Et, aux dires des opposants politiques gabonais, ils ne sont pas les seuls à se réjouir des propos venus de Paris. "Ce matin, j’étais au marché à Libreville, tout le monde ne parlait que de cette affaire, les gens saluaient tous ses propos, chapeau au Premier ministre français", s’enthousiasme François Ondo Edou, secrétaire exécutif adjoint de l'Union Nationale (UN), formation de l'opposition gabonaise, joint par France 24. "Les journaux d’opposition mais aussi les journaux d’État ont tous relaté l’événement mais ce sont surtout les réseaux sociaux qui ont fait leur choux gras de cette affaire", poursuit-il.
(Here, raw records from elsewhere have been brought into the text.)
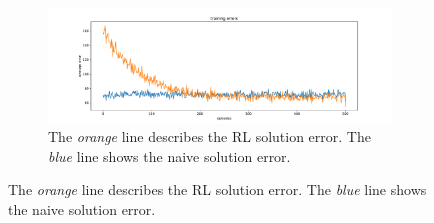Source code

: \documentclass[conference]{IEEEtran}
\begin{document}
\begin{figure}
  \begin{subfigure}[b]{\textwidth}
    \centering
    \includegraphics[width=\textwidth]{img/mean-error}
    \caption{The \textit{orange} line 
    describes the RL solution error. The \textit{blue} line shows
    the naive solution error.}
    \hspace{5mm}
    \label{fig:simulation-a}
  \end{subfigure}
  

\end{figure}
\end{document}
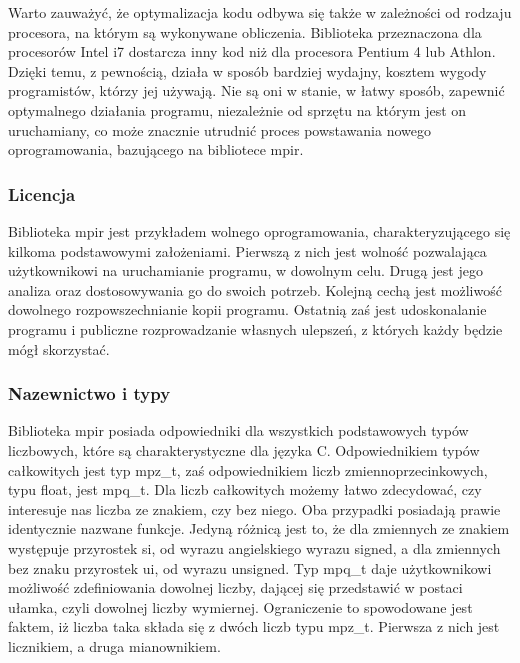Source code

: \documentclass[twoside,a4paper]{book}
\begin{document}
Warto zauważyć, że optymalizacja kodu odbywa się także w zależności od rodzaju procesora, na którym są wykonywane obliczenia. Biblioteka przeznaczona dla procesorów Intel i7 dostarcza inny kod niż dla procesora Pentium 4 lub Athlon. Dzięki temu, z pewnością, działa w sposób bardziej wydajny, kosztem wygody programistów, którzy jej używają. Nie są oni w stanie, w łatwy sposób, zapewnić optymalnego działania programu, niezależnie od sprzętu na którym jest on uruchamiany, co może znacznie utrudnić proces powstawania nowego oprogramowania, bazującego na bibliotece mpir.

\subsubsection{Licencja}

Biblioteka mpir jest przykładem wolnego oprogramowania, charakteryzującego się kilkoma podstawowymi założeniami. Pierwszą z nich jest wolność pozwalająca użytkownikowi na uruchamianie programu, w dowolnym celu. Drugą jest jego analiza oraz dostosowywania go do swoich potrzeb. Kolejną cechą jest możliwość dowolnego rozpowszechnianie kopii programu. Ostatnią zaś jest udoskonalanie programu i publiczne rozprowadzanie własnych ulepszeń, z których każdy będzie mógł skorzystać.

\subsubsection{Nazewnictwo i typy}

Biblioteka mpir posiada odpowiedniki dla wszystkich podstawowych typów liczbowych, które są charakterystyczne dla języka C. Odpowiednikiem typów całkowitych jest typ mpz\_t, zaś odpowiednikiem liczb zmiennoprzecinkowych, typu float, jest mpq\_t. Dla liczb całkowitych możemy łatwo zdecydować, czy interesuje nas liczba ze znakiem, czy bez niego. Oba przypadki posiadają prawie identycznie nazwane funkcje. Jedyną różnicą jest to, że dla zmiennych ze znakiem występuje przyrostek si, od wyrazu angielskiego wyrazu signed, a dla zmiennych bez znaku przyrostek ui, od wyrazu unsigned. Typ mpq\_t daje użytkownikowi możliwość zdefiniowania dowolnej liczby, dającej się przedstawić w postaci ułamka, czyli dowolnej liczby wymiernej. Ograniczenie to spowodowane jest faktem, iż liczba taka składa się z dwóch liczb typu mpz\_t. Pierwsza z nich jest licznikiem, a druga mianownikiem.
\end{document}
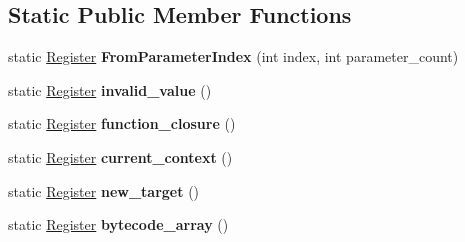 \subsection*{Static Public Member Functions}
\begin{DoxyCompactItemize}
\item 
static \hyperlink{classv8_1_1internal_1_1interpreter_1_1_register}{Register} {\bfseries From\+Parameter\+Index} (int index, int parameter\+\_\+count)\hypertarget{classv8_1_1internal_1_1interpreter_1_1_register_a7fc106af8e63f492b6c11182b112c5c8}{}\label{classv8_1_1internal_1_1interpreter_1_1_register_a7fc106af8e63f492b6c11182b112c5c8}

\item 
static \hyperlink{classv8_1_1internal_1_1interpreter_1_1_register}{Register} {\bfseries invalid\+\_\+value} ()\hypertarget{classv8_1_1internal_1_1interpreter_1_1_register_a8c4fe2464e42a936df346e100019ba0b}{}\label{classv8_1_1internal_1_1interpreter_1_1_register_a8c4fe2464e42a936df346e100019ba0b}

\item 
static \hyperlink{classv8_1_1internal_1_1interpreter_1_1_register}{Register} {\bfseries function\+\_\+closure} ()\hypertarget{classv8_1_1internal_1_1interpreter_1_1_register_a37c4c5dab862b4b59d28e23d3814033d}{}\label{classv8_1_1internal_1_1interpreter_1_1_register_a37c4c5dab862b4b59d28e23d3814033d}

\item 
static \hyperlink{classv8_1_1internal_1_1interpreter_1_1_register}{Register} {\bfseries current\+\_\+context} ()\hypertarget{classv8_1_1internal_1_1interpreter_1_1_register_ab378d180a76e34b0d4747c8300f9328d}{}\label{classv8_1_1internal_1_1interpreter_1_1_register_ab378d180a76e34b0d4747c8300f9328d}

\item 
static \hyperlink{classv8_1_1internal_1_1interpreter_1_1_register}{Register} {\bfseries new\+\_\+target} ()\hypertarget{classv8_1_1internal_1_1interpreter_1_1_register_a54d988c30bb8c9c79cc8dbace48c8d0a}{}\label{classv8_1_1internal_1_1interpreter_1_1_register_a54d988c30bb8c9c79cc8dbace48c8d0a}

\item 
static \hyperlink{classv8_1_1internal_1_1interpreter_1_1_register}{Register} {\bfseries bytecode\+\_\+array} ()\hypertarget{classv8_1_1internal_1_1interpreter_1_1_register_a64e138ee449854ff97f57fcb1da834df}{}\label{classv8_1_1internal_1_1interpreter_1_1_register_a64e138ee449854ff97f57fcb1da834df}


\end{DoxyCompactItemize}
Doit-on alors penser que l’on se dirige vers une crise diplomatique entre Paris et Libreville ? Rien n’est moins sûr, affirme-t-on dans les rangs de l’opposition. "Je ne vois pas le Gabon se passer d’une collaboration avec la France, et encore moins dans le contexte économique actuel, avec notamment la chute du prix du pétrole", ajoute François Ondo Edou. La question devrait être vite tranchée puisque Manuel Valls doit effectuer une visite de 48 heures dans la capitale gabonaise au cours de la deuxième quinzaine du mois de février, accompagné de nombreux chefs d’entreprises françaises.

Gaffe ou stratégie politique ?

Reste une question en suspens : s’agit-il d’un dérapage de Manuel Valls ou d’une volonté délibérée de Paris d’influencer de quelque manière sur les relations diplomatiques avec la Gabon ? Difficile de croire à une bourde du Premier ministre français quand on sait que l’émission de Laurent Ruquier n’est pas diffusée en direct. Le programme, enregistré jeudi 14 janvier durant cinq longues heures, a par ailleurs été monté de sorte qu’il n’en reste plus que deux dans sa version finale. Si le Premier ministre avait commis un impair, on imagine sans peine que les services de communication de Matignon auraient fait en sorte de couper la séquence malheureuse au montage.

La "déclaration du chef du gouvernement français est tout sauf un lapsus", explique Arthur Page, journaliste gabonais aux Échos du Nord. "Les propos de Manuels Valls traduisent un agacement au plus haut point des autorités françaises face au non-respect de plusieurs engagements qu’Ali Bongo Ondimba a pris", estime le journaliste. Et d’ajouter : "Ses propos apparaissent comme une nouvelle posture de la France" qui ne veut pas accepter un "nouveau passage en force" du président aux prochaines élections présidentielles de 2016.

"Peut-on de toute façon parler d’un dérapage lorsque l’on dit la vérité ?", s’interroge encore François Ondo Edou. "Manuel Valls a parlé avec son cœur". Et de conclure, philosophe : "La vérité n’a pas de tombe, elle finit toujours par triompher".